#### What to do
Below is a listing. Write out exactly its lines between the one holding "Est nostrud culpa" and the one holding "Esse sint magna", inclusive.

___

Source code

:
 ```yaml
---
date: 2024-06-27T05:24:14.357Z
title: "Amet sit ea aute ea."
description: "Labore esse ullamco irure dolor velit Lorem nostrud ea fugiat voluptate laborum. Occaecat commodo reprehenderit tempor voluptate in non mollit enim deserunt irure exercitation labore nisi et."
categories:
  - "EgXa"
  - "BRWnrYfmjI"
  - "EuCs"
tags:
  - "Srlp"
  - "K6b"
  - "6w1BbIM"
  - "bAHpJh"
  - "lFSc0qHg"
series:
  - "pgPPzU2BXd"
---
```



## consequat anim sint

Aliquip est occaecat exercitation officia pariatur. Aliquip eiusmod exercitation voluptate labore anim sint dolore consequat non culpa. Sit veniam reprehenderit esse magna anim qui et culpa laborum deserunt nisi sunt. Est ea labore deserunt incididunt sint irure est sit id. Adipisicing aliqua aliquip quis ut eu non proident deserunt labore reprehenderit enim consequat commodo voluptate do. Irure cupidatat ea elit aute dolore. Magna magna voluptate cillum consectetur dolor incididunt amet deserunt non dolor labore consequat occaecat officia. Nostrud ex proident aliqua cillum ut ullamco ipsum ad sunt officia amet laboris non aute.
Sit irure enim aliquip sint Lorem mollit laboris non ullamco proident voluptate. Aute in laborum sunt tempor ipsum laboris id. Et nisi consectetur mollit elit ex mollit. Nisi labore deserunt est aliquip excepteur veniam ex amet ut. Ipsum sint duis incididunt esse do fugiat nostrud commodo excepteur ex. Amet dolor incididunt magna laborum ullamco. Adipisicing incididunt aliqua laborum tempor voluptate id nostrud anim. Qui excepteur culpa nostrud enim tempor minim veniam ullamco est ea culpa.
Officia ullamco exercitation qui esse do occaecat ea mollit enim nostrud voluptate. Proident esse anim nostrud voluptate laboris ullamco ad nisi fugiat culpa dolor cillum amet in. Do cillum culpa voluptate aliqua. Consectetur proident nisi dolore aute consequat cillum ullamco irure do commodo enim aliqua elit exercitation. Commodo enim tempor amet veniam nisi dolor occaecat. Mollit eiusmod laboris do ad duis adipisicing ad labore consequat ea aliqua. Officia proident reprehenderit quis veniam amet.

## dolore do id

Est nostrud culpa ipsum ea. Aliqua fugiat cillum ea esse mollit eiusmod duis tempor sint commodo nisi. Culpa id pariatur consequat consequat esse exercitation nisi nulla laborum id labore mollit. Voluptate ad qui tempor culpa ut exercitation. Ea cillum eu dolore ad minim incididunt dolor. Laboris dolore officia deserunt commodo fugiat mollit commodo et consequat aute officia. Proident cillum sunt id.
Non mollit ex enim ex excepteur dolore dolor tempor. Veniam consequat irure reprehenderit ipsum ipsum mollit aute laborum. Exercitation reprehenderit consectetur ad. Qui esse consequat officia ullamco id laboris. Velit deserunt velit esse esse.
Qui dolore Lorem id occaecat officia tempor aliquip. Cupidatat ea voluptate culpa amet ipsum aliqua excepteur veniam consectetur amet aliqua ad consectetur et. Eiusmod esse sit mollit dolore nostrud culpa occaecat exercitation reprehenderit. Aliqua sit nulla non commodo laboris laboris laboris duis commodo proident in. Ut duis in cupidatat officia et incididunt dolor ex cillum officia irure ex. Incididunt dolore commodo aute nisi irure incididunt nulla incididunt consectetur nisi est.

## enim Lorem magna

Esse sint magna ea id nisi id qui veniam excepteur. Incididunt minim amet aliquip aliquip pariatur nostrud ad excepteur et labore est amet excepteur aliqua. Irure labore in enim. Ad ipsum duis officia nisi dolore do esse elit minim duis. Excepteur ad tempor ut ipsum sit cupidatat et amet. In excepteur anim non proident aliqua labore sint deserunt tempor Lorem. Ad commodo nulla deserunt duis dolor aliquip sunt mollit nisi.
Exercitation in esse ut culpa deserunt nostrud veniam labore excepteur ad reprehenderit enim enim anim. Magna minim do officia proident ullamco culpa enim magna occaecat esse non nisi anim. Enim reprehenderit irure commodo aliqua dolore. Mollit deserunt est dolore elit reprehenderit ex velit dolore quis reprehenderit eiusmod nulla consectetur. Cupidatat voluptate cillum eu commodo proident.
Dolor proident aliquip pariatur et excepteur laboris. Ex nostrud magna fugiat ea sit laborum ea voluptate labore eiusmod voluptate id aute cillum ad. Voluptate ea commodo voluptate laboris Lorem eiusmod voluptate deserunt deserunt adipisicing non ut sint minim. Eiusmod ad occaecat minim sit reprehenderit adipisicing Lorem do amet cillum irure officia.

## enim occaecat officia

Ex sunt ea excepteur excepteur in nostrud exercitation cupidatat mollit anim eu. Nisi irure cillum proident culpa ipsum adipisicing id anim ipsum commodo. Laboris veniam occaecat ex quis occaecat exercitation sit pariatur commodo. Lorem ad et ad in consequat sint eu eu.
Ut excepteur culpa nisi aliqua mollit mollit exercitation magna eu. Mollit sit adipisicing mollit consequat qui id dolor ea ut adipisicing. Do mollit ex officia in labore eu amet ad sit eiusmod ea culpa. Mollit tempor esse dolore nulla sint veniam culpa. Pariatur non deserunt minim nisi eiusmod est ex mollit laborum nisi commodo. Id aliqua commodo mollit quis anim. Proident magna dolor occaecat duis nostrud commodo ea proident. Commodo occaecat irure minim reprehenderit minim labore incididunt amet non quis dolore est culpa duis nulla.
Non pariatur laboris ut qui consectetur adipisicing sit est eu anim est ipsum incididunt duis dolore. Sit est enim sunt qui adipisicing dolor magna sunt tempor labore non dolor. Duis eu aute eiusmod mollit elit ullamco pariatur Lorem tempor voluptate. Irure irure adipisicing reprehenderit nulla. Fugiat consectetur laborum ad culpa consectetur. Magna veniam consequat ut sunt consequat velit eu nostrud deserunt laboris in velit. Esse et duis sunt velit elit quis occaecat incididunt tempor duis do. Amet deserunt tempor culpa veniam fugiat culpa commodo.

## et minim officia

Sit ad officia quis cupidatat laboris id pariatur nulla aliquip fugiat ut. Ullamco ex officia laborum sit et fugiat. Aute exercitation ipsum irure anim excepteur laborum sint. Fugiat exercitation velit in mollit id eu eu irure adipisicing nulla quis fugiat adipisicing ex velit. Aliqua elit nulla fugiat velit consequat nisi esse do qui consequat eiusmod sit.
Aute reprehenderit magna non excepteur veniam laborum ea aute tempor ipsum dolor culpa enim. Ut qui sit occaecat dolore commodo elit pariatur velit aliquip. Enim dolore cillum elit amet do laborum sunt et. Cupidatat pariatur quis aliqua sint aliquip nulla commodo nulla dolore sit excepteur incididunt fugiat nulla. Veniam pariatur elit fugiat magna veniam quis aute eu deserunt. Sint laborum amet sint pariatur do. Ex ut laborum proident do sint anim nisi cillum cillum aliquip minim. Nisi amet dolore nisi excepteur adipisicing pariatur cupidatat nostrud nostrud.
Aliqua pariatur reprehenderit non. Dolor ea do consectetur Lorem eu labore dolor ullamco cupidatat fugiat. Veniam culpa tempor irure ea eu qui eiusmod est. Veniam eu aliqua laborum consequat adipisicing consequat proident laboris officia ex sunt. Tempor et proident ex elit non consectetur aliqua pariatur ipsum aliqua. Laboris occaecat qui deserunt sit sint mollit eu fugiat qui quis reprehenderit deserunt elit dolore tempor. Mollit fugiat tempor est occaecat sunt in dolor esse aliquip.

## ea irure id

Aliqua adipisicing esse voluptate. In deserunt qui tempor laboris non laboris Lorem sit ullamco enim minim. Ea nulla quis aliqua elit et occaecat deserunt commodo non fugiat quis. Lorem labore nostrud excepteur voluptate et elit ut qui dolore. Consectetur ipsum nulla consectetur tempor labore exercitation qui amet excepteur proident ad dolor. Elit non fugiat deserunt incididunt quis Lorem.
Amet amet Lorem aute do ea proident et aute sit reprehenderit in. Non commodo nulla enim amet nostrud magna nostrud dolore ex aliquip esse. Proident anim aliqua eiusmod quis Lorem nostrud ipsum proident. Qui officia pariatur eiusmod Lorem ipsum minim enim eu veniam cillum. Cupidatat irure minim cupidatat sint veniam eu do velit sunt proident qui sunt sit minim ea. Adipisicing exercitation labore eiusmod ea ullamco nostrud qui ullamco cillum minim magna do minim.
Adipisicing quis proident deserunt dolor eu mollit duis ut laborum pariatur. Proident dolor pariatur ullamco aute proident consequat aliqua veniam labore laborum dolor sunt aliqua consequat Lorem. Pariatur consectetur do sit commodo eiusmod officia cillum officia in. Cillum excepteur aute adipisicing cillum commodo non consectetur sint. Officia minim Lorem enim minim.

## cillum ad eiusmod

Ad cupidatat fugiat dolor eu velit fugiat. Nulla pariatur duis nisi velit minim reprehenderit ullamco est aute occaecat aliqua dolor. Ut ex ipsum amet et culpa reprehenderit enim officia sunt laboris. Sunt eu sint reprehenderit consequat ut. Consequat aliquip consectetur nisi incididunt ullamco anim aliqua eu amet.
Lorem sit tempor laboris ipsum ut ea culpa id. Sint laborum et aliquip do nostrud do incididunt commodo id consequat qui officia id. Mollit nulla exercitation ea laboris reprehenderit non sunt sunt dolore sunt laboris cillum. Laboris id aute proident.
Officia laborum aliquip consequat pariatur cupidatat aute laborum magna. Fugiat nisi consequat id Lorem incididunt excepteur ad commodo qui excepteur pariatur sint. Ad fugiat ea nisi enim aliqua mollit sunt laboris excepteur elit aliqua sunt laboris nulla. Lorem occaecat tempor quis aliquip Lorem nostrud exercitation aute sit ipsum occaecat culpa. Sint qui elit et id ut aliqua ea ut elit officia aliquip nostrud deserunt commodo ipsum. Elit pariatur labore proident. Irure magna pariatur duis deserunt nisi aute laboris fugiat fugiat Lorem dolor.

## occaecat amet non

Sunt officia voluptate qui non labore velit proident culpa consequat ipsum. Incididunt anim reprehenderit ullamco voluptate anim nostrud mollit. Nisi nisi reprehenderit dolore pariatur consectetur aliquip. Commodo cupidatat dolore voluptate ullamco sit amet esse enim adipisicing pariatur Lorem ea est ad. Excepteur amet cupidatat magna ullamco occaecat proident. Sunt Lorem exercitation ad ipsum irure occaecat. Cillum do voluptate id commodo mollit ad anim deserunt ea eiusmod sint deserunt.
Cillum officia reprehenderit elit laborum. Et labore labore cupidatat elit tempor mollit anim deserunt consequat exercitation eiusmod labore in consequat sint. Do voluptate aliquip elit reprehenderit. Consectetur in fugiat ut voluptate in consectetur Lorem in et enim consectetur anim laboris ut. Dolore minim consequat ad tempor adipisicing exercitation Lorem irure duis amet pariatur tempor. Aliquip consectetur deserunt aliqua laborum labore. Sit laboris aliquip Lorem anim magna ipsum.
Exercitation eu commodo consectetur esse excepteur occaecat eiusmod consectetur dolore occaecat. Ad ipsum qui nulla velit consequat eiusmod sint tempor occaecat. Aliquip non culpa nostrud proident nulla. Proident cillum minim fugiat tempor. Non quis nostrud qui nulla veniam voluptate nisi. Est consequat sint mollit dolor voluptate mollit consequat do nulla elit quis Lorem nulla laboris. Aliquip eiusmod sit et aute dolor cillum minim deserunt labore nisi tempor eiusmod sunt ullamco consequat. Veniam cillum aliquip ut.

___

#### Solution to this task
Est nostrud culpa ipsum ea. Aliqua fugiat cillum ea esse mollit eiusmod duis tempor sint commodo nisi. Culpa id pariatur consequat consequat esse exercitation nisi nulla laborum id labore mollit. Voluptate ad qui tempor culpa ut exercitation. Ea cillum eu dolore ad minim incididunt dolor. Laboris dolore officia deserunt commodo fugiat mollit commodo et consequat aute officia. Proident cillum sunt id.
Non mollit ex enim ex excepteur dolore dolor tempor. Veniam consequat irure reprehenderit ipsum ipsum mollit aute laborum. Exercitation reprehenderit consectetur ad. Qui esse consequat officia ullamco id laboris. Velit deserunt velit esse esse.
Qui dolore Lorem id occaecat officia tempor aliquip. Cupidatat ea voluptate culpa amet ipsum aliqua excepteur veniam consectetur amet aliqua ad consectetur et. Eiusmod esse sit mollit dolore nostrud culpa occaecat exercitation reprehenderit. Aliqua sit nulla non commodo laboris laboris laboris duis commodo proident in. Ut duis in cupidatat officia et incididunt dolor ex cillum officia irure ex. Incididunt dolore commodo aute nisi irure incididunt nulla incididunt consectetur nisi est.

## enim Lorem magna

Esse sint magna ea id nisi id qui veniam excepteur. Incididunt minim amet aliquip aliquip pariatur nostrud ad excepteur et labore est amet excepteur aliqua. Irure labore in enim. Ad ipsum duis officia nisi dolore do esse elit minim duis. Excepteur ad tempor ut ipsum sit cupidatat et amet. In excepteur anim non proident aliqua labore sint deserunt tempor Lorem. Ad commodo nulla deserunt duis dolor aliquip sunt mollit nisi.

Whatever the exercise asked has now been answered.